Grady did not answer: his song was heard from afar off, from the kitchen, his upper room, where Grady was singing at his work.

"Grady, my coat!" again roared the voice from within.

"Why, that is not Mr. Strong's voice," said the Sylphide, still half laughing. "Grady my coat!—Bonner, who is Grady my coat? We ought to go away."

Bonner still looked quite puzzled at the sound of the voice which she had heard.

The bedroom door here opened and the individual who had called out"Grady, my coat," appeared without the garment in question.

He nodded to the women, and walked across the room. "I beg your pardon, ladies. Grady, bring my coat down, sir! Well, my dears, it's a fine day, and we'll have a jolly lark at——"

He said no more; for here Mrs. Bonner, who had been looking at him with scared eyes, suddenly shrieked out, "Amory! Amory!" and fell back screaming and fainting in her chair.

The man, so apostrophized, looked at the woman an instant, and, rushing up to Blanche, seized her and kissed her. "Yes, Betsy," he said, "by G—it is me. Mary Bonner knew me. What a fine gal we've grown! But it's a secret, mind. I'm dead, though I'm your father. Your poor mother don't know it. What a pretty gal we've grown! Kiss me—kiss me close, my Betsy!

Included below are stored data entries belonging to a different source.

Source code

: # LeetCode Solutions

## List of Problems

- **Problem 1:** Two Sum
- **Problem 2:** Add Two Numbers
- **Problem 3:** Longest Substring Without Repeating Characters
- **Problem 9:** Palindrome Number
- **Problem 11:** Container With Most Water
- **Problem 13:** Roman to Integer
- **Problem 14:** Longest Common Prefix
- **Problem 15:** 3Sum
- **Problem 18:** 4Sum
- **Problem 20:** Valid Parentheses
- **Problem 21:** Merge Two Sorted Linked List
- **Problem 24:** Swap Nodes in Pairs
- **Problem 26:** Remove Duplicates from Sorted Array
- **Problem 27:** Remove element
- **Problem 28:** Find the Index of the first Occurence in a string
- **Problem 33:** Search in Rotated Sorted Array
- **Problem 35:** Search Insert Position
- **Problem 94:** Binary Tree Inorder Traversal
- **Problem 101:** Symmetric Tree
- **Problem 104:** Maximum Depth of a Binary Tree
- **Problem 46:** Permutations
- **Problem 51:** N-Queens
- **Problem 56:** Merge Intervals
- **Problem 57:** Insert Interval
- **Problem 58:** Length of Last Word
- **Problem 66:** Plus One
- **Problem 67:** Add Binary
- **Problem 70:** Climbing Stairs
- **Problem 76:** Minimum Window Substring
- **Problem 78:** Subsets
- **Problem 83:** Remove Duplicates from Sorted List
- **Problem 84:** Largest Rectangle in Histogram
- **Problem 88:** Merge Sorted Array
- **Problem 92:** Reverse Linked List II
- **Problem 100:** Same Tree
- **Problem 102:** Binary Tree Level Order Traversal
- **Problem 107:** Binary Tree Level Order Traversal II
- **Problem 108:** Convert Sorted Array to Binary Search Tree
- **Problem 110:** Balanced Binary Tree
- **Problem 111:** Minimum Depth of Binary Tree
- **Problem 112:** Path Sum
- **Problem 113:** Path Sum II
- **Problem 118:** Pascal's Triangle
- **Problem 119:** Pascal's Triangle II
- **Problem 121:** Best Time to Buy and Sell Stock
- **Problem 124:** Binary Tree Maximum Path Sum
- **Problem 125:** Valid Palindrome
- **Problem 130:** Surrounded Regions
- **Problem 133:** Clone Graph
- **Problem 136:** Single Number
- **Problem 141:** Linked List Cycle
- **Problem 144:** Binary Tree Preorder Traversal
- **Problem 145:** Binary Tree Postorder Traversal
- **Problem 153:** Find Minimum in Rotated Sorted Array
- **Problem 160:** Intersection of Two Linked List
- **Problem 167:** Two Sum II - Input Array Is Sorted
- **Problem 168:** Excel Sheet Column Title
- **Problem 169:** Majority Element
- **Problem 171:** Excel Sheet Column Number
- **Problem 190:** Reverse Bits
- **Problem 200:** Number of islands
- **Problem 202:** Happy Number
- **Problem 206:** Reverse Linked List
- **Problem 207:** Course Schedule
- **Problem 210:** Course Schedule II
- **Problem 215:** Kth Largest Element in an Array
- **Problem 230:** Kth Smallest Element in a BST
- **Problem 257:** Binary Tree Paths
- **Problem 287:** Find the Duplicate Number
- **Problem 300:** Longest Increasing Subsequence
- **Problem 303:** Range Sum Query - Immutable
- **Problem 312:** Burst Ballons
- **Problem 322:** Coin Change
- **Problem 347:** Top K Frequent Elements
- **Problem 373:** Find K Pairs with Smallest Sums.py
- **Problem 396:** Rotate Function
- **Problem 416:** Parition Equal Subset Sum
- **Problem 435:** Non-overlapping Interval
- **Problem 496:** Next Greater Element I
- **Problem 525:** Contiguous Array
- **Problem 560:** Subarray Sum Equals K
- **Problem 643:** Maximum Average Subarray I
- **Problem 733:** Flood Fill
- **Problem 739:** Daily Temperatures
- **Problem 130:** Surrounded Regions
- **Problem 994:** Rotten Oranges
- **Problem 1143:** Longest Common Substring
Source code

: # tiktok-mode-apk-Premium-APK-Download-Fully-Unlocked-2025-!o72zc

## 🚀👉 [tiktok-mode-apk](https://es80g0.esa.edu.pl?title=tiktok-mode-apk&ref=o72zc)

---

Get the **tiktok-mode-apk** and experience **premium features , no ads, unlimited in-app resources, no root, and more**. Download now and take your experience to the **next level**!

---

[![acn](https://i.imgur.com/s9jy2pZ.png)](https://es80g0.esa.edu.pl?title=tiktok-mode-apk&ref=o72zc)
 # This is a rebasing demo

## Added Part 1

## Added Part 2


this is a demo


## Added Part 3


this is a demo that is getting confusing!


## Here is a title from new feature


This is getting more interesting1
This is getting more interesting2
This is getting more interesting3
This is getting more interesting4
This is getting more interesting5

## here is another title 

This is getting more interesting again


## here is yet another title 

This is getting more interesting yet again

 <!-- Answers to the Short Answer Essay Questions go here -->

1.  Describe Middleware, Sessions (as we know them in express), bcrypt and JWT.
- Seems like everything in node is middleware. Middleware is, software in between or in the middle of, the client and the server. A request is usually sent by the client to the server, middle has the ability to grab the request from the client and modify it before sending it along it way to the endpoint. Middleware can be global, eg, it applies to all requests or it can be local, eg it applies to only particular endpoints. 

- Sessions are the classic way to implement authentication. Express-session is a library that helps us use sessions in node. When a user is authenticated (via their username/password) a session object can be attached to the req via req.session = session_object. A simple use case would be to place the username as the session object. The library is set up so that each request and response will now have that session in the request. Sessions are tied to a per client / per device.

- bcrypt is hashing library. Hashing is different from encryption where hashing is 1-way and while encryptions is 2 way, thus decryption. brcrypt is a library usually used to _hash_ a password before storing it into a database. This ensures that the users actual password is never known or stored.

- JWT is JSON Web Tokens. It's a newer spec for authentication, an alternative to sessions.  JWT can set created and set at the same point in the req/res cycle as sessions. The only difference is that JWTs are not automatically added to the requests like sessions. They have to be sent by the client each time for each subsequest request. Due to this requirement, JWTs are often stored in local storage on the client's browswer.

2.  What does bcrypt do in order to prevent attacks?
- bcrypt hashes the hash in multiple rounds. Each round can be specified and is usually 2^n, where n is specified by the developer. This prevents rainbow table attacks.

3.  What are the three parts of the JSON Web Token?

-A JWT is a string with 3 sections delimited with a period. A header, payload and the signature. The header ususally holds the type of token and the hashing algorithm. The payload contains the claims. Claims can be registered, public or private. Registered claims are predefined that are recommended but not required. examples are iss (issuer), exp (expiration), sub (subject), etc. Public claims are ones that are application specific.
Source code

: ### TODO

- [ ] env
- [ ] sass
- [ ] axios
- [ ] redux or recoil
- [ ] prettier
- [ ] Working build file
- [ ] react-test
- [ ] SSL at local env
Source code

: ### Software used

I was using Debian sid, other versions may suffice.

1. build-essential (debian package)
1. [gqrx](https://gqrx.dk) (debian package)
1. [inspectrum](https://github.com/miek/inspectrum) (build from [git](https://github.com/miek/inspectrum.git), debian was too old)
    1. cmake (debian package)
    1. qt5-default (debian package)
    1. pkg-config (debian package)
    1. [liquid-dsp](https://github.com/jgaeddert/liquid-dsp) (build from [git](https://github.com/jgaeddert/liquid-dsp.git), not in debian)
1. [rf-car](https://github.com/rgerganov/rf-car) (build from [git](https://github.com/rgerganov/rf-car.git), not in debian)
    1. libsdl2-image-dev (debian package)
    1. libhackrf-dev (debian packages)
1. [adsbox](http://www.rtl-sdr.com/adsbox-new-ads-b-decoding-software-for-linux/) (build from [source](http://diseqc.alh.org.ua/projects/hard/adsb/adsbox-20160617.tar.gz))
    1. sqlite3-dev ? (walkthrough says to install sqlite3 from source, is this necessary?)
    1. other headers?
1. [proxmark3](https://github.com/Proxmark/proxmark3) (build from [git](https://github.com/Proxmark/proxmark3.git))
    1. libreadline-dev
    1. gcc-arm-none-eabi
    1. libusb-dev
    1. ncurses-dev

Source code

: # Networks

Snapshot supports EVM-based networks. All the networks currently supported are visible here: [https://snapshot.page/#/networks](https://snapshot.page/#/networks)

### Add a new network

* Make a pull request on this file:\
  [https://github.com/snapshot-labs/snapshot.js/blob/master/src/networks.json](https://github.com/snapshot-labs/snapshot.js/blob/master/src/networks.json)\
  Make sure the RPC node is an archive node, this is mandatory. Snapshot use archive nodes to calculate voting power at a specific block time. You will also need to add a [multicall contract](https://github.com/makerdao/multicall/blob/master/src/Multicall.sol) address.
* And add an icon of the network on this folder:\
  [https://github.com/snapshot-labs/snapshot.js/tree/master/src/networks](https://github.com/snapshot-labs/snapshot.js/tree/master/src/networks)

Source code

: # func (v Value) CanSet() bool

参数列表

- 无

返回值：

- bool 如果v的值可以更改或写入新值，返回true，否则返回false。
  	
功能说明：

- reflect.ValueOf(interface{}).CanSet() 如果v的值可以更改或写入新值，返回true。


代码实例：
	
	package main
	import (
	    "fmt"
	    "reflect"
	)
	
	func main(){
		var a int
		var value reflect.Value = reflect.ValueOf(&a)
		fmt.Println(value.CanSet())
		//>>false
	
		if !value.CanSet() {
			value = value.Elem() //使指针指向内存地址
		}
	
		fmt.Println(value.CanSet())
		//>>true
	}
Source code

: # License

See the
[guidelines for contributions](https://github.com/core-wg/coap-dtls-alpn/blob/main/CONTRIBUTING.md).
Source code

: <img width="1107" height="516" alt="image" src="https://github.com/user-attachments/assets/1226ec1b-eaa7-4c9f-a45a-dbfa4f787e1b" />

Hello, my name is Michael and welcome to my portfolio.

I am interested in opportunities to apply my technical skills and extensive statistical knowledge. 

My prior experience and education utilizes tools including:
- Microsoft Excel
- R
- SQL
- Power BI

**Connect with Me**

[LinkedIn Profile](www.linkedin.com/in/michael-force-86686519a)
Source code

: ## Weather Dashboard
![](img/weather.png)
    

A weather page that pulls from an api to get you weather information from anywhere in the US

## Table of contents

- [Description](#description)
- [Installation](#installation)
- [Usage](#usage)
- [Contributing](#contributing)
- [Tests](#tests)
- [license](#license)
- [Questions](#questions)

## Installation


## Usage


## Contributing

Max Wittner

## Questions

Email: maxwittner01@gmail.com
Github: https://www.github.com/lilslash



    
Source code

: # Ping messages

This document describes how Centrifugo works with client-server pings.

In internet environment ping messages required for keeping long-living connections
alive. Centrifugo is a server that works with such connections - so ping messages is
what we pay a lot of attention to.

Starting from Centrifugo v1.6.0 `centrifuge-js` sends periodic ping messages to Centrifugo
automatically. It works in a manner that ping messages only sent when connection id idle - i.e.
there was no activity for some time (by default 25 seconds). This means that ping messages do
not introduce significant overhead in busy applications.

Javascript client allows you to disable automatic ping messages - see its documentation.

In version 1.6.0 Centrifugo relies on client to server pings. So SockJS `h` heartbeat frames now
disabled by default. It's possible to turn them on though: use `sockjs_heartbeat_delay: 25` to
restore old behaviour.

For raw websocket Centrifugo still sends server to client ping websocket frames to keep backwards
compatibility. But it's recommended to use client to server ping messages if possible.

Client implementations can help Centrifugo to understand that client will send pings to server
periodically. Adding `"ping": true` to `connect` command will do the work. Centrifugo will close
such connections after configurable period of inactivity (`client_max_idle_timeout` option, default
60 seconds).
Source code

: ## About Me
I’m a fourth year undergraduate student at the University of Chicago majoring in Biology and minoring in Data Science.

D—it, I love you: I'm your old father."

Betsy or Blanche looked quite bewildered, and began to scream too —once, twice, thrice; and it was her piercing shrieks which Captain Costigan heard as he walked the court below.

At the sound of these shrieks the perplexed parent clasped his hands (his wristbands were open, and on one brawny arm you could see letters tattooed in blue), and, rushing to his apartment, came back with an eau de Cologne bottle from his grand silver dressing-case, with the fragrant contents of which he began liberally to sprinkle Bonner and Blanche.

The screams of these women brought the other occupants of the chamber into the room: Grady from his kitchen, and Strong from his apartment in the upper story. The latter at once saw from the aspect of the two women what had occurred.

"Grady, go and wait in the court," he said, "and if any body comes —you understand me."

"Is it the play-actress and her mother?" said Grady.

"Yes—confound you—say that there's nobody in Chambers, and the party's off for to-day."

"Shall I say that, sir? and after I bought them bokays?" asked Grady of his master.

"Yes," said Amory, with a stamp of his foot; and Strong going to the door, too, reached it just in time to prevent the entrance of Captain Costigan, who had mounted the stair.

The ladies from the theatre did not have their treat to Greenwich, nor did Blanche pay her visit to Fanny Bolton on that day. And Cos, who took occasion majestically to inquire of Grady what the mischief was, and who was crying?—had for answer that 'twas a woman, another of them, and that they were, in Grady's opinion, the cause of 'most all the mischief in the world.